29. Students have complained to us that the GCSE courses feel repetitive, going over much of the ground that they covered in earlier years. Ed Walsh, a teacher at Roseland Community School, Truro told us that "An awful lot of what we teach at the moment is bread­and­butter stuff and some of it is fairly repetitive".[41] Teachers from schools in Bolton expressed particular concern about the "spiral" nature of the curriculum where topics are revisited in different key stages.[42] On each occasion the topic is intended to be covered in more depth, but students may experience this as repetition.[43] Martin Hollins of QCA told us that, from their own monitoring of GCSE science, "that there is a quite a lot of repetition in the teaching, to make sure that students have got something".[44] It seems that this repetition is being driven by the examination system with teachers going over old material so that they can feel confident that their students are fully prepared for assessment. Martin Hollins told us that, in revising the National Curriculum, QCA "made more of a distinction between what it appropriate at a particular age group".[45] The effects of these changes will not become apparent until the new key stage 4 National Curriculum is first assessed in 2003. During GCSE students repeat much of the science that they have covered in key stage 3. Inevitably they find this boring.

Limited options

30. Mike Collins, a teacher at Hengrove School, Bristol told us "For post­14 I do not think there is a clear view about why we are making students study science. I think we should but I do not think the answer is the same for all students".[46] Sylvia Thomas, a teacher at Darlaston Community School, Walsall agreed: "I think one size does not fit all, that is absolutely obvious, ... we need diversity".[47] Mike Collins wants to see "a greater range of science courses post-14 designed for different purposes: preparation for further more advanced study; learning science in the context of vocational areas which use scientific skills; a more general 'science for citizenship' course".[48] We are told that the current "science curriculum [is] broadly similar to that formerly offered to students in academic streams as a preparation for more advanced study".[49] However, at the same time it is intended to be a curriculum appropriate for all students to study, regardless of their interest or ability in science.

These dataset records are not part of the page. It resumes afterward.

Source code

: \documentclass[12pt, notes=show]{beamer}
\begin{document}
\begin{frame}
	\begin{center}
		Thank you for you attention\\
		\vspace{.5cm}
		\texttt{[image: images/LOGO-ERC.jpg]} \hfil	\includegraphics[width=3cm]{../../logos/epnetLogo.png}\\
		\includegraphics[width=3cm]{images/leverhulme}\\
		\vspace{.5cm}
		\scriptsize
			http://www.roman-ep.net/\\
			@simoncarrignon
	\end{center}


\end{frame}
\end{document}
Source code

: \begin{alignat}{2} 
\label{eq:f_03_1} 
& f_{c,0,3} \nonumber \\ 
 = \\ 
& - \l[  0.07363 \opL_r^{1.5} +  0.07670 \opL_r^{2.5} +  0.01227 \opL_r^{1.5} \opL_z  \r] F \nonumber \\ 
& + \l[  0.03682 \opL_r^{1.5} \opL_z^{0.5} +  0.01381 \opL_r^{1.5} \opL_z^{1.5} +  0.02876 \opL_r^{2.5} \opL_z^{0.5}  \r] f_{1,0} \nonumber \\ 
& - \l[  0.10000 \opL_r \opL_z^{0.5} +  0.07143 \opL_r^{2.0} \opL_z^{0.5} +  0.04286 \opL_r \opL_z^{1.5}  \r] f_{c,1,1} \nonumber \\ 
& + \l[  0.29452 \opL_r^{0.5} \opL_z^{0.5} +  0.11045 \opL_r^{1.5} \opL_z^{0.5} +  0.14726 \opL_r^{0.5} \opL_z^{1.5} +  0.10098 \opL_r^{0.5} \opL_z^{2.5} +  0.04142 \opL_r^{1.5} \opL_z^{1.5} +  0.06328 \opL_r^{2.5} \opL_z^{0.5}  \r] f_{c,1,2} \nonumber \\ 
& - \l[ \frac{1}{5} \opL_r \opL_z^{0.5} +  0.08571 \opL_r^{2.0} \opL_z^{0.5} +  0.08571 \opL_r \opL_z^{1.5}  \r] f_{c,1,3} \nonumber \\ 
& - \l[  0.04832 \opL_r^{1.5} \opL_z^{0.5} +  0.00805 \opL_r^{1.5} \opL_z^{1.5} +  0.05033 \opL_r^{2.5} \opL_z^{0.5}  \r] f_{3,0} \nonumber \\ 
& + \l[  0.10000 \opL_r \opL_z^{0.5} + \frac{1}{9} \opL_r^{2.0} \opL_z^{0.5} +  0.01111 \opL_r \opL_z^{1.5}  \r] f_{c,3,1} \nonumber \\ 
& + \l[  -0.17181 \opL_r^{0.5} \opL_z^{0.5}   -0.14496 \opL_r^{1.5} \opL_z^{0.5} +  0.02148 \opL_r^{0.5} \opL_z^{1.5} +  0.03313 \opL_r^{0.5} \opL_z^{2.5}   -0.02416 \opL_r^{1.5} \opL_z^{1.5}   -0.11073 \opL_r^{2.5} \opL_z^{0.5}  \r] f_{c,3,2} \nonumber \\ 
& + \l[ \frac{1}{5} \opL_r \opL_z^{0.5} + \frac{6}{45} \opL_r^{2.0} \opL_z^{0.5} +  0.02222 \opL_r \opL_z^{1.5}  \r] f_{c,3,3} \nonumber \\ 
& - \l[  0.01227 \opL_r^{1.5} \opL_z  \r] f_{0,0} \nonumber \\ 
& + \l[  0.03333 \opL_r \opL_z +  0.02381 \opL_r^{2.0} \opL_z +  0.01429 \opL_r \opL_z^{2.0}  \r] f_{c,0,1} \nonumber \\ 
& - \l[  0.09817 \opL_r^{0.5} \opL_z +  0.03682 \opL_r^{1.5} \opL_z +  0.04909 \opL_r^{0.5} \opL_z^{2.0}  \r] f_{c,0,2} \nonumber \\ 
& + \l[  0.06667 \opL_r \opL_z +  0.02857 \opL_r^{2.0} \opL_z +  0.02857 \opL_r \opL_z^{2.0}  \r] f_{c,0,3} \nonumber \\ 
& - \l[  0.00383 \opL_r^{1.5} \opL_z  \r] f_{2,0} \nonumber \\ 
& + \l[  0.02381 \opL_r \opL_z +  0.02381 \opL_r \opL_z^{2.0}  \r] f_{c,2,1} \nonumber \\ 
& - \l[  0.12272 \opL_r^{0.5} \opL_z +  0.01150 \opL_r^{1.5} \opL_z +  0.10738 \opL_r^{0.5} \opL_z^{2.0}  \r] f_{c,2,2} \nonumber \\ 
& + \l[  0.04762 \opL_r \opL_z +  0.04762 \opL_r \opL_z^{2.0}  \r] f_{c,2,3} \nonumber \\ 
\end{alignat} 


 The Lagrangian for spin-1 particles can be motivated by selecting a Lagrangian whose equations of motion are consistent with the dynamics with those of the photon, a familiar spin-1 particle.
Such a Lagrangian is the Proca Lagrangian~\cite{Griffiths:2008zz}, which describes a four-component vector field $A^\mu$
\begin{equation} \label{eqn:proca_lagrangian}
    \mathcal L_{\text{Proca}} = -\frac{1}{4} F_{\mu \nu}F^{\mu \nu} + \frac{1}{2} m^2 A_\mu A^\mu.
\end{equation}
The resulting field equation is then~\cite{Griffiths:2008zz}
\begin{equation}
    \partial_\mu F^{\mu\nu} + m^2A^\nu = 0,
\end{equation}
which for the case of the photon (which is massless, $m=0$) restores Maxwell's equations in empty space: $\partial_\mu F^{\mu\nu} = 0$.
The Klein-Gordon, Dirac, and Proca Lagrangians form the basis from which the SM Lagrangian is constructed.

31. The main options available at 14-16 are single, double and triple GCSE. All of these courses take a very similar approach to science. Most students take the double award, while schools may offer the triple award to more able students and single award to less able. The single award was not intended to be for less able students. It is interesting to compare the responses of the three groups of students to the Science Museum's on-line survey. For example, some 12% of triple award students reported struggling with maths within science, rising to 20% for double and almost 40% for single award students. And over 50% of triple award students thought that their science GCSEs had not gone into enough depth, while over 20% of single award entrants - more than double that of triple award - said that they did not care. This suggests that single award students are less engaged and interested by their GCSE science course than triple award students and that the triple award course is insufficiently demanding of the students who do it.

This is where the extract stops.